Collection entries
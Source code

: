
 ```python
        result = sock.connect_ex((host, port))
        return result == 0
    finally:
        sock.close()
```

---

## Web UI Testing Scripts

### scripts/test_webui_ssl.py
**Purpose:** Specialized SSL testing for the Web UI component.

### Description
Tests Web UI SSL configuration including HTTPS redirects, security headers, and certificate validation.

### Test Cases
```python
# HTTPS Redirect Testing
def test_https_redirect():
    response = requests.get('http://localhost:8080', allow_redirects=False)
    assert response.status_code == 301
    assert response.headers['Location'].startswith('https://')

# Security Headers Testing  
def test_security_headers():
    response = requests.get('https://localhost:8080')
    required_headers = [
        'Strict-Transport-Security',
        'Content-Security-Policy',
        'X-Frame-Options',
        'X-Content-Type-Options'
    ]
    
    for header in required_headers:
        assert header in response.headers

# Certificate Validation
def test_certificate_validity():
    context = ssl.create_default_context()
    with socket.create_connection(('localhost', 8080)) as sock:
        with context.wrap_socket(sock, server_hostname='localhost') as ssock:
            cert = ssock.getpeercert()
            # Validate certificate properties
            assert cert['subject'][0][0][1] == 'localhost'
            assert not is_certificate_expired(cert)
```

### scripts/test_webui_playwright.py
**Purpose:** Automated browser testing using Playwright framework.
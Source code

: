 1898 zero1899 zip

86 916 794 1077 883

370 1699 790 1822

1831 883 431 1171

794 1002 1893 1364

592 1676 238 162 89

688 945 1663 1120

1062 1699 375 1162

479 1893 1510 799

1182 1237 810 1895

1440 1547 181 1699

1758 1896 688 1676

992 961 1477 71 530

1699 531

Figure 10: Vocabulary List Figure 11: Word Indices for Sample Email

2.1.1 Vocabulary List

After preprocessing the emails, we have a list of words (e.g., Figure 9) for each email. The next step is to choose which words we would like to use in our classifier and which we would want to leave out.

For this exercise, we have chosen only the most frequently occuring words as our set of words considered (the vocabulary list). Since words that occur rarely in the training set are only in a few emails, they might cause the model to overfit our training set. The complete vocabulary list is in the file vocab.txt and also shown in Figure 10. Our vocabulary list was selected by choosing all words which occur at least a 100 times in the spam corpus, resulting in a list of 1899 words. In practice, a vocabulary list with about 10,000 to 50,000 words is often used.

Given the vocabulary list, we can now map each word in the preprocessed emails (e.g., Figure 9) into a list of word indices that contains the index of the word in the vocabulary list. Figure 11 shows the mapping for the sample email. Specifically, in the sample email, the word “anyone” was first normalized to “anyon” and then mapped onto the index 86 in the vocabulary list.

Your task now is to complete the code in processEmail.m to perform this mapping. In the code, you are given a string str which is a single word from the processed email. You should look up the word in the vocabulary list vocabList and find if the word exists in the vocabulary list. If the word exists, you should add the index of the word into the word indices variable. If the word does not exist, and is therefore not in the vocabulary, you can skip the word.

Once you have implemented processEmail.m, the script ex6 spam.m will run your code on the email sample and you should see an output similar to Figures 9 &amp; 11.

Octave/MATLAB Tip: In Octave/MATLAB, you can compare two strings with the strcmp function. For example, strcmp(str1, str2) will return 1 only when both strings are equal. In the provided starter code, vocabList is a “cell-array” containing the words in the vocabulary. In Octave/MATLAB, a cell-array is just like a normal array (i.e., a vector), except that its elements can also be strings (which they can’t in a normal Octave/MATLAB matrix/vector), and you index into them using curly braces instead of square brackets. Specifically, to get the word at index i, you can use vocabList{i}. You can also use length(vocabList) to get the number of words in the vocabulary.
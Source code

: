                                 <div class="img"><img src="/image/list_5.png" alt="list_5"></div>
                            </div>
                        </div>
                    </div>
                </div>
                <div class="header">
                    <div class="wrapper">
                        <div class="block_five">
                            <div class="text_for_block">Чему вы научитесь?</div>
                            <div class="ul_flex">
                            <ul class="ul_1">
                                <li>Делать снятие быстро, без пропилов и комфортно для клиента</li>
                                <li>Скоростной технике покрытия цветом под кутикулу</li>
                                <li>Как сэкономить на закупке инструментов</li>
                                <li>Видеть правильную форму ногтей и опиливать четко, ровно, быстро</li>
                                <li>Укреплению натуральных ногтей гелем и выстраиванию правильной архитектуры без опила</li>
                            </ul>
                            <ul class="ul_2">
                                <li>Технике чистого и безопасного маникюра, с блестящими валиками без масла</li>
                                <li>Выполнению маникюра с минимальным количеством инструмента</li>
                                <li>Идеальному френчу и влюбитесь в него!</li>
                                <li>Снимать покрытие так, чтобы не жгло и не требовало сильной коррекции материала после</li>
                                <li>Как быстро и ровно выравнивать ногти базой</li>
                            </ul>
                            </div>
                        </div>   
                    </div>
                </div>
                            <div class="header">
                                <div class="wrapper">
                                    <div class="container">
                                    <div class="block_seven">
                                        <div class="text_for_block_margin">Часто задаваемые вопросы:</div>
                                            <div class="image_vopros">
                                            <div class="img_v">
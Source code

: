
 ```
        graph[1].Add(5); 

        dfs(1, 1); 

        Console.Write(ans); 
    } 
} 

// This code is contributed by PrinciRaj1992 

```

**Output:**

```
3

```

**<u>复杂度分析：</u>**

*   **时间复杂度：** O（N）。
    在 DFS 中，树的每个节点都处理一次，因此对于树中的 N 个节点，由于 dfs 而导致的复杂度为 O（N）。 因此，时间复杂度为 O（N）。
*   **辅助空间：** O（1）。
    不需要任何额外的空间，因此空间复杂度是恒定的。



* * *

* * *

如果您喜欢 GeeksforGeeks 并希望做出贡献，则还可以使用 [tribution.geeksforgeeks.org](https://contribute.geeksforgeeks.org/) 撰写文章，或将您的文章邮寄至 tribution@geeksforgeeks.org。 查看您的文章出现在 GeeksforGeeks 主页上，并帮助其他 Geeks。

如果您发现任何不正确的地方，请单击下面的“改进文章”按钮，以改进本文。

PROBLEM DETAILS: Without changing a word, write out each entry again.

TASK ANSWER:
Source code

:
 ```python
        result = sock.connect_ex((host, port))
        return result == 0
    finally:
        sock.close()
```

---

## Web UI Testing Scripts

### scripts/test_webui_ssl.py
**Purpose:** Specialized SSL testing for the Web UI component.

### Description
Tests Web UI SSL configuration including HTTPS redirects, security headers, and certificate validation.

### Test Cases
```python
# HTTPS Redirect Testing
def test_https_redirect():
    response = requests.get('http://localhost:8080', allow_redirects=False)
    assert response.status_code == 301
    assert response.headers['Location'].startswith('https://')

# Security Headers Testing  
def test_security_headers():
    response = requests.get('https://localhost:8080')
    required_headers = [
        'Strict-Transport-Security',
        'Content-Security-Policy',
        'X-Frame-Options',
        'X-Content-Type-Options'
    ]
    
    for header in required_headers:
        assert header in response.headers

# Certificate Validation
def test_certificate_validity():
    context = ssl.create_default_context()
    with socket.create_connection(('localhost', 8080)) as sock:
        with context.wrap_socket(sock, server_hostname='localhost') as ssock:
            cert = ssock.getpeercert()
            # Validate certificate properties
            assert cert['subject'][0][0][1] == 'localhost'
            assert not is_certificate_expired(cert)
```

### scripts/test_webui_playwright.py
**Purpose:** Automated browser testing using Playwright framework.
Source code

: 1898 zero1899 zip

86 916 794 1077 883

370 1699 790 1822

1831 883 431 1171

794 1002 1893 1364

592 1676 238 162 89

688 945 1663 1120

1062 1699 375 1162

479 1893 1510 799

1182 1237 810 1895

1440 1547 181 1699

1758 1896 688 1676

992 961 1477 71 530

1699 531

Figure 10: Vocabulary List Figure 11: Word Indices for Sample Email

2.1.1 Vocabulary List

After preprocessing the emails, we have a list of words (e.g., Figure 9) for each email. The next step is to choose which words we would like to use in our classifier and which we would want to leave out.

For this exercise, we have chosen only the most frequently occuring words as our set of words considered (the vocabulary list). Since words that occur rarely in the training set are only in a few emails, they might cause the model to overfit our training set. The complete vocabulary list is in the file vocab.txt and also shown in Figure 10. Our vocabulary list was selected by choosing all words which occur at least a 100 times in the spam corpus, resulting in a list of 1899 words. In practice, a vocabulary list with about 10,000 to 50,000 words is often used.

Given the vocabulary list, we can now map each word in the preprocessed emails (e.g., Figure 9) into a list of word indices that contains the index of the word in the vocabulary list. Figure 11 shows the mapping for the sample email. Specifically, in the sample email, the word “anyone” was first normalized to “anyon” and then mapped onto the index 86 in the vocabulary list.

Your task now is to complete the code in processEmail.m to perform this mapping. In the code, you are given a string str which is a single word from the processed email. You should look up the word in the vocabulary list vocabList and find if the word exists in the vocabulary list. If the word exists, you should add the index of the word into the word indices variable. If the word does not exist, and is therefore not in the vocabulary, you can skip the word.

Once you have implemented processEmail.m, the script ex6 spam.m will run your code on the email sample and you should see an output similar to Figures 9 &amp; 11.

Octave/MATLAB Tip: In Octave/MATLAB, you can compare two strings with the strcmp function. For example, strcmp(str1, str2) will return 1 only when both strings are equal. In the provided starter code, vocabList is a “cell-array” containing the words in the vocabulary. In Octave/MATLAB, a cell-array is just like a normal array (i.e., a vector), except that its elements can also be strings (which they can’t in a normal Octave/MATLAB matrix/vector), and you index into them using curly braces instead of square brackets. Specifically, to get the word at index i, you can use vocabList{i}. You can also use length(vocabList) to get the number of words in the vocabulary.
Source code

:                                 <div class="img"><img src="/image/list_5.png" alt="list_5"></div>
                            </div>
                        </div>
                    </div>
                </div>
                <div class="header">
                    <div class="wrapper">
                        <div class="block_five">
                            <div class="text_for_block">Чему вы научитесь?</div>
                            <div class="ul_flex">
                            <ul class="ul_1">
                                <li>Делать снятие быстро, без пропилов и комфортно для клиента</li>
                                <li>Скоростной технике покрытия цветом под кутикулу</li>
                                <li>Как сэкономить на закупке инструментов</li>
                                <li>Видеть правильную форму ногтей и опиливать четко, ровно, быстро</li>
                                <li>Укреплению натуральных ногтей гелем и выстраиванию правильной архитектуры без опила</li>
                            </ul>
                            <ul class="ul_2">
                                <li>Технике чистого и безопасного маникюра, с блестящими валиками без масла</li>
                                <li>Выполнению маникюра с минимальным количеством инструмента</li>
                                <li>Идеальному френчу и влюбитесь в него!</li>
                                <li>Снимать покрытие так, чтобы не жгло и не требовало сильной коррекции материала после</li>
                                <li>Как быстро и ровно выравнивать ногти базой</li>
                            </ul>
                            </div>
                        </div>   
                    </div>
                </div>
                            <div class="header">
                                <div class="wrapper">
                                    <div class="container">
                                    <div class="block_seven">
                                        <div class="text_for_block_margin">Часто задаваемые вопросы:</div>
                                            <div class="image_vopros">
                                            <div class="img_v">
Source code

:
 ```
        graph[1].Add(5); 

        dfs(1, 1); 

        Console.Write(ans); 
    } 
} 

// This code is contributed by PrinciRaj1992 

```

**Output:**

```
3

```

**<u>复杂度分析：</u>**

*   **时间复杂度：** O（N）。
    在 DFS 中，树的每个节点都处理一次，因此对于树中的 N 个节点，由于 dfs 而导致的复杂度为 O（N）。 因此，时间复杂度为 O（N）。
*   **辅助空间：** O（1）。
    不需要任何额外的空间，因此空间复杂度是恒定的。



* * *

* * *

如果您喜欢 GeeksforGeeks 并希望做出贡献，则还可以使用 [tribution.geeksforgeeks.org](https://contribute.geeksforgeeks.org/) 撰写文章，或将您的文章邮寄至 tribution@geeksforgeeks.org。 查看您的文章出现在 GeeksforGeeks 主页上，并帮助其他 Geeks。

如果您发现任何不正确的地方，请单击下面的“改进文章”按钮，以改进本文。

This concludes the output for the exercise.